Below are entries. Pull out all lines containing "clients".

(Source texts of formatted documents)
● ● ● ● ● ● ●

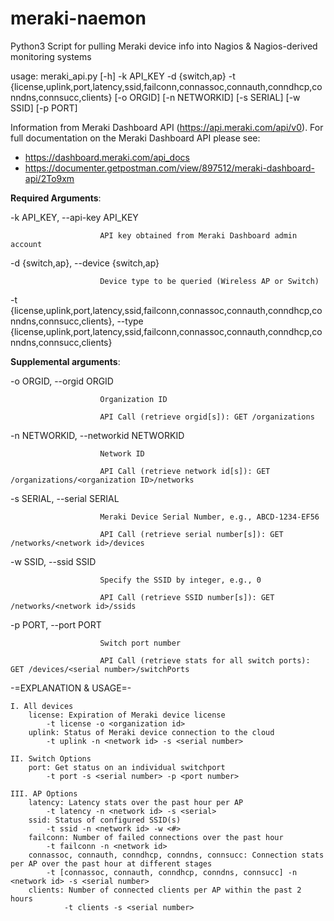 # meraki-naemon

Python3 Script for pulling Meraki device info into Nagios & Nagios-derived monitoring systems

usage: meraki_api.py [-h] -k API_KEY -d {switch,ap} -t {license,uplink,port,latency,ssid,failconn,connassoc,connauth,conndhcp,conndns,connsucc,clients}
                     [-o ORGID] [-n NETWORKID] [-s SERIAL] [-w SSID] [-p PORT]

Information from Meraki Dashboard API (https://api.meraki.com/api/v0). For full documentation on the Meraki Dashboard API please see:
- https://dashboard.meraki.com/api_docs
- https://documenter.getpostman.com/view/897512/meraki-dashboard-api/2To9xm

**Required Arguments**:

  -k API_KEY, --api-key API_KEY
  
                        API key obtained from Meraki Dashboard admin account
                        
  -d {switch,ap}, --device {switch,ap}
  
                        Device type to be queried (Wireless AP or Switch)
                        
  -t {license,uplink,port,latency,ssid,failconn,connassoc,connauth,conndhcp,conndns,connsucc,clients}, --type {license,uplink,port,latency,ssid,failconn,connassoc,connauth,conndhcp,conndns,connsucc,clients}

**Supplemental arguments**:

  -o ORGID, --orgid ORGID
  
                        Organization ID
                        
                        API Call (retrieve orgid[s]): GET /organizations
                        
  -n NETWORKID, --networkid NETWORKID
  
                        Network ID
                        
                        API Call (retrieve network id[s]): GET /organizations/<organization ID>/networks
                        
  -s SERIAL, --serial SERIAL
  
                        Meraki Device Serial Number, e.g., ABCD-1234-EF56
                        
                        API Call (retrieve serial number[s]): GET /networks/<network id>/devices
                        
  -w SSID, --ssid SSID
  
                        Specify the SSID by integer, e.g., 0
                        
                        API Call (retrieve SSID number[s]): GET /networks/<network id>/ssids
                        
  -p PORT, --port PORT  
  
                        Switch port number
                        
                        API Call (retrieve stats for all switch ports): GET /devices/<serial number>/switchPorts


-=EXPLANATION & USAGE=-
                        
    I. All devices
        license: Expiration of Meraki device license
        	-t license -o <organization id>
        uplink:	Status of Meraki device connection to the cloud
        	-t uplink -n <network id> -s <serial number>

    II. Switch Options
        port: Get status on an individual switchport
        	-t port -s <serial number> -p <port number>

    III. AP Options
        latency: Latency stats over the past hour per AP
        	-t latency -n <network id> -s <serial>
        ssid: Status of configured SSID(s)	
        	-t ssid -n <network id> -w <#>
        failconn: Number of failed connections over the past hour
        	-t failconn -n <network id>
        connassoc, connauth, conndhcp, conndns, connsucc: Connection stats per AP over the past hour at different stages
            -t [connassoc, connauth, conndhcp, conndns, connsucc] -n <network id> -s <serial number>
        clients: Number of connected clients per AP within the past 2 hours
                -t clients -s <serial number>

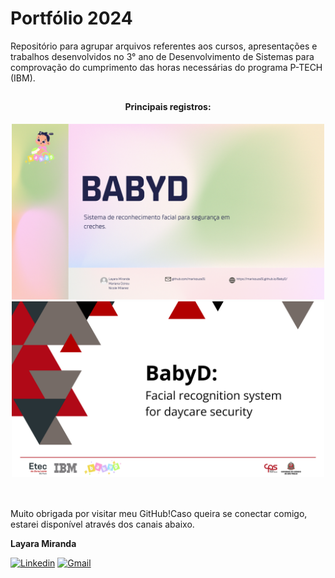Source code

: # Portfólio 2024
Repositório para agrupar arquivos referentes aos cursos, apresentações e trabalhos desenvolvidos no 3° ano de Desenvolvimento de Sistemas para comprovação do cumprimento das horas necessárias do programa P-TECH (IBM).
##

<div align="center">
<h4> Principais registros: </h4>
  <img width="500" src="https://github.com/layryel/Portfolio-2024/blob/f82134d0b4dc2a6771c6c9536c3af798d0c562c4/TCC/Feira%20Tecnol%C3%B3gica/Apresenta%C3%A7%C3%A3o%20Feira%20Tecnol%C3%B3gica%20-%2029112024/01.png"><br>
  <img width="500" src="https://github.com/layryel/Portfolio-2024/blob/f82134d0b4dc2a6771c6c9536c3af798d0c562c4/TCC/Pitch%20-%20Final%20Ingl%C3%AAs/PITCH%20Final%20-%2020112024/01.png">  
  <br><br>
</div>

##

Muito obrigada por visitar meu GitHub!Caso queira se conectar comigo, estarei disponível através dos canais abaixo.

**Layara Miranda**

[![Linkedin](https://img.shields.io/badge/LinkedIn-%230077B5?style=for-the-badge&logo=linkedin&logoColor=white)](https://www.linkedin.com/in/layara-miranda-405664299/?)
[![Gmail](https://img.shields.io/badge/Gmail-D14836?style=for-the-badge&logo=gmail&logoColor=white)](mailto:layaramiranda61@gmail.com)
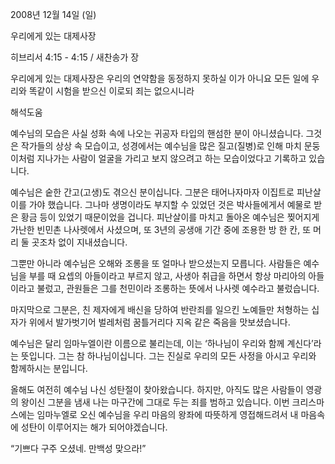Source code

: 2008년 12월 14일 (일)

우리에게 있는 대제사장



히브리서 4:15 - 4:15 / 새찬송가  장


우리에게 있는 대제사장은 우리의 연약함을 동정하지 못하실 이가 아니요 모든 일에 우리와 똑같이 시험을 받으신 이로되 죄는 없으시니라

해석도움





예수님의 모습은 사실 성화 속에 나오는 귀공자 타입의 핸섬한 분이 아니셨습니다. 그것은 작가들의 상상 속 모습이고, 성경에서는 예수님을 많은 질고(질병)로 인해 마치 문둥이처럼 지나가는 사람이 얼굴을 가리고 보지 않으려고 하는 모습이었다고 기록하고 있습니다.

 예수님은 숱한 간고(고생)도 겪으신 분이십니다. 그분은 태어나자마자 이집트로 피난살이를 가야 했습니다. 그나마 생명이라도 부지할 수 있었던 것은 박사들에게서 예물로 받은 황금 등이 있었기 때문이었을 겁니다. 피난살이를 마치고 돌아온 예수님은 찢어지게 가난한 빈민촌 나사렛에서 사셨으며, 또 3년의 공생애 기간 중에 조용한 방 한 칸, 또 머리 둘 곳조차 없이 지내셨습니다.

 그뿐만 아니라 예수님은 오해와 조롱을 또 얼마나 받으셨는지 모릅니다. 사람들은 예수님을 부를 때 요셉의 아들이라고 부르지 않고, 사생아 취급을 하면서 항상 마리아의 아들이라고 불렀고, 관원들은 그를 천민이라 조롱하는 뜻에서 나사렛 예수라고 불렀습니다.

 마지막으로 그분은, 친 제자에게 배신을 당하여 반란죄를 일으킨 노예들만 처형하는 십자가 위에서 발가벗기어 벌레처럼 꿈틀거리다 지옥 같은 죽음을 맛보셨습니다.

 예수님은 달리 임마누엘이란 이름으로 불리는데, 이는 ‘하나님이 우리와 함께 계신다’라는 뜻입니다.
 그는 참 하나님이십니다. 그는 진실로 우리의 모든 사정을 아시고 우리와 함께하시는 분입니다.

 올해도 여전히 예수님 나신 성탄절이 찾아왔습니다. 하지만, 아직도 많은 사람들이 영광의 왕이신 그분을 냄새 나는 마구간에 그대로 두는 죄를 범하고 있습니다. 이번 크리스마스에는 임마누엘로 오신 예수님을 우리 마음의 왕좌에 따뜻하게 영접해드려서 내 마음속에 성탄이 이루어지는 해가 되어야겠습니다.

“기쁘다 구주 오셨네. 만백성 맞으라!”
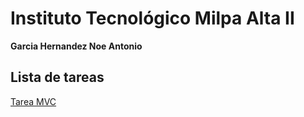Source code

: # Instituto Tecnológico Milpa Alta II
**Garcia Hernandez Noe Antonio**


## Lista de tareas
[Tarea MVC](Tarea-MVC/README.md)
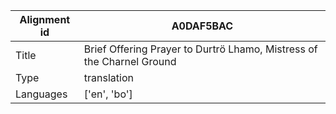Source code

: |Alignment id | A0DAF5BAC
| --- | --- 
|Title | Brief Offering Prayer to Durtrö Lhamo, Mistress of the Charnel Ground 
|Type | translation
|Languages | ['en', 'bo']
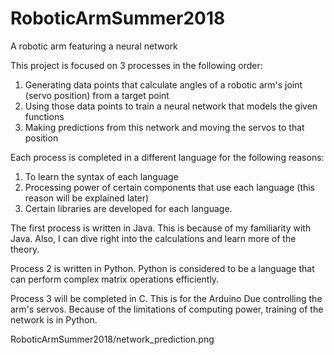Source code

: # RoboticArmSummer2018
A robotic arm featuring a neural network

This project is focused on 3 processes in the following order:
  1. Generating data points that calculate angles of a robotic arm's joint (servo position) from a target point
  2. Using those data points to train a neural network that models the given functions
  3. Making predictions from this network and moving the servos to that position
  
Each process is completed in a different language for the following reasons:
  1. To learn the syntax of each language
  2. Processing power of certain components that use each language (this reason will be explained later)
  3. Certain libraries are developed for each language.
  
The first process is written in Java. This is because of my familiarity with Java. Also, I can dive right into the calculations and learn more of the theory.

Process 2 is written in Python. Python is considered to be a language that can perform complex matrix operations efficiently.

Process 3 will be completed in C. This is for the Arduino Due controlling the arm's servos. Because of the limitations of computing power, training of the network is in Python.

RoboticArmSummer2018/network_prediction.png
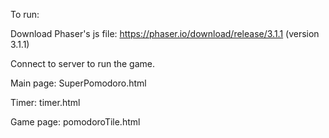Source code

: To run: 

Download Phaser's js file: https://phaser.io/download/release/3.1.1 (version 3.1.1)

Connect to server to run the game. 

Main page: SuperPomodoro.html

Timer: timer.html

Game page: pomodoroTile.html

● ● ● ● ● ● ●

* **TASK RESULT**:
usage: meraki_api.py [-h] -k API_KEY -d {switch,ap} -t {license,uplink,port,latency,ssid,failconn,connassoc,connauth,conndhcp,conndns,connsucc,clients}
  -t {license,uplink,port,latency,ssid,failconn,connassoc,connauth,conndhcp,conndns,connsucc,clients}, --type {license,uplink,port,latency,ssid,failconn,connassoc,connauth,conndhcp,conndns,connsucc,clients}
        clients: Number of connected clients per AP within the past 2 hours
                -t clients -s <serial number>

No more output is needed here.